■ **Dataset entries**
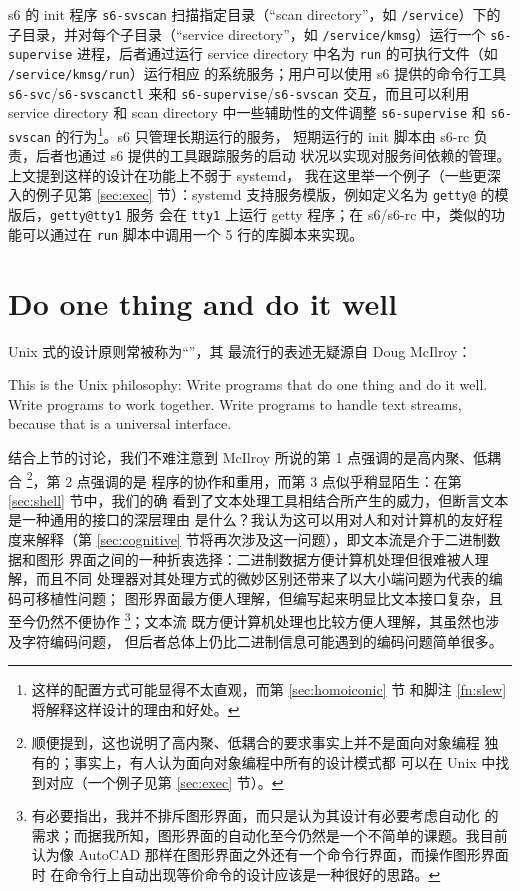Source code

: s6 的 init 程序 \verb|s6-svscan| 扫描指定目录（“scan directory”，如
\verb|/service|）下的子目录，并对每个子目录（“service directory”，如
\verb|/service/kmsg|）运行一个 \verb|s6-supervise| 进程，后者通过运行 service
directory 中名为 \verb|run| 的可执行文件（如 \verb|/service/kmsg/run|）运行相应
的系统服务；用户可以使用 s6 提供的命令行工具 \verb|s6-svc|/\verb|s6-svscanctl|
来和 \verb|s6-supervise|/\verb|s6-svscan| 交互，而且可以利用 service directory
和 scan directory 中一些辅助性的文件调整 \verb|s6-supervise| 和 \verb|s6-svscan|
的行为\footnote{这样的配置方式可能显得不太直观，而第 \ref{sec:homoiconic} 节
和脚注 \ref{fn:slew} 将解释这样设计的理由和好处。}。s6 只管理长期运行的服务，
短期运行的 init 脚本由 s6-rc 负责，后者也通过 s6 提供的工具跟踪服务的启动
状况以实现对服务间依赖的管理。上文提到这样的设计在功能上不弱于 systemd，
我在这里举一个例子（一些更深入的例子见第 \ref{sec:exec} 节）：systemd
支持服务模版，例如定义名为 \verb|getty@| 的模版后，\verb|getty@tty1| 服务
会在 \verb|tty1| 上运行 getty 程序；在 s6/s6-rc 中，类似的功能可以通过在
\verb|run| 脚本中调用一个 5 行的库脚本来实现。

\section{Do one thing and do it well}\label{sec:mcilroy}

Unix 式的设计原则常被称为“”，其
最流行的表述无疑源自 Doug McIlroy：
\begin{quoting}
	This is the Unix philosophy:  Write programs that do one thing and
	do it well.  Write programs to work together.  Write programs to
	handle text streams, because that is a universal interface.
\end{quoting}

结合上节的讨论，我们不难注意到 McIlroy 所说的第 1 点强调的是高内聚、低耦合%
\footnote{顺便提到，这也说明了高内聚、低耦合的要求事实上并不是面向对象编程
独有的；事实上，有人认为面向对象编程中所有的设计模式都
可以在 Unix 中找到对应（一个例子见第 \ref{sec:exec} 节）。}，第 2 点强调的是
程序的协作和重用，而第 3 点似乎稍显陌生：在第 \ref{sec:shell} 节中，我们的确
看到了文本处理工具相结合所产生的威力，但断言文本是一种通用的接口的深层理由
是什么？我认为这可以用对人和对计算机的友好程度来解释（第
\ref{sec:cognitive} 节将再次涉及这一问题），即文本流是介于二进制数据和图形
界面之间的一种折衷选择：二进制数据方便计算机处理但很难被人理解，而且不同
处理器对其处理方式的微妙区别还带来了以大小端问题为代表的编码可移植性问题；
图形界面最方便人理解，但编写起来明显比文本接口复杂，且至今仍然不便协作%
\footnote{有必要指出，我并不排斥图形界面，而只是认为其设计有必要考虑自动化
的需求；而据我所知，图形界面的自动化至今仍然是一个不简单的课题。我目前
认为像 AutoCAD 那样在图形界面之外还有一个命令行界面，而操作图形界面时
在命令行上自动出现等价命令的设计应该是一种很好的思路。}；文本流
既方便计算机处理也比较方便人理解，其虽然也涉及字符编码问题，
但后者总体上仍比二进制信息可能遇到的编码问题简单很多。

■ **Problem statement**
Leaving the pictures aside, repeat the data above exactly.

■ **Result of this task**
Source code

: s6 的 init 程序 \verb|s6-svscan| 扫描指定目录（“scan directory”，如
\verb|/service|）下的子目录，并对每个子目录（“service directory”，如
\verb|/service/kmsg|）运行一个 \verb|s6-supervise| 进程，后者通过运行 service
directory 中名为 \verb|run| 的可执行文件（如 \verb|/service/kmsg/run|）运行相应
的系统服务；用户可以使用 s6 提供的命令行工具 \verb|s6-svc|/\verb|s6-svscanctl|
来和 \verb|s6-supervise|/\verb|s6-svscan| 交互，而且可以利用 service directory
和 scan directory 中一些辅助性的文件调整 \verb|s6-supervise| 和 \verb|s6-svscan|
的行为\footnote{这样的配置方式可能显得不太直观，而第 \ref{sec:homoiconic} 节
和脚注 \ref{fn:slew} 将解释这样设计的理由和好处。}。s6 只管理长期运行的服务，
短期运行的 init 脚本由 s6-rc 负责，后者也通过 s6 提供的工具跟踪服务的启动
状况以实现对服务间依赖的管理。上文提到这样的设计在功能上不弱于 systemd，
我在这里举一个例子（一些更深入的例子见第 \ref{sec:exec} 节）：systemd
支持服务模版，例如定义名为 \verb|getty@| 的模版后，\verb|getty@tty1| 服务
会在 \verb|tty1| 上运行 getty 程序；在 s6/s6-rc 中，类似的功能可以通过在
\verb|run| 脚本中调用一个 5 行的库脚本来实现。

\section{Do one thing and do it well}\label{sec:mcilroy}

Unix 式的设计原则常被称为“”，其
最流行的表述无疑源自 Doug McIlroy：
\begin{quoting}
	This is the Unix philosophy:  Write programs that do one thing and
	do it well.  Write programs to work together.  Write programs to
	handle text streams, because that is a universal interface.
\end{quoting}

结合上节的讨论，我们不难注意到 McIlroy 所说的第 1 点强调的是高内聚、低耦合%
\footnote{顺便提到，这也说明了高内聚、低耦合的要求事实上并不是面向对象编程
独有的；事实上，有人认为面向对象编程中所有的设计模式都
可以在 Unix 中找到对应（一个例子见第 \ref{sec:exec} 节）。}，第 2 点强调的是
程序的协作和重用，而第 3 点似乎稍显陌生：在第 \ref{sec:shell} 节中，我们的确
看到了文本处理工具相结合所产生的威力，但断言文本是一种通用的接口的深层理由
是什么？我认为这可以用对人和对计算机的友好程度来解释（第
\ref{sec:cognitive} 节将再次涉及这一问题），即文本流是介于二进制数据和图形
界面之间的一种折衷选择：二进制数据方便计算机处理但很难被人理解，而且不同
处理器对其处理方式的微妙区别还带来了以大小端问题为代表的编码可移植性问题；
图形界面最方便人理解，但编写起来明显比文本接口复杂，且至今仍然不便协作%
\footnote{有必要指出，我并不排斥图形界面，而只是认为其设计有必要考虑自动化
的需求；而据我所知，图形界面的自动化至今仍然是一个不简单的课题。我目前
认为像 AutoCAD 那样在图形界面之外还有一个命令行界面，而操作图形界面时
在命令行上自动出现等价命令的设计应该是一种很好的思路。}；文本流
既方便计算机处理也比较方便人理解，其虽然也涉及字符编码问题，
但后者总体上仍比二进制信息可能遇到的编码问题简单很多。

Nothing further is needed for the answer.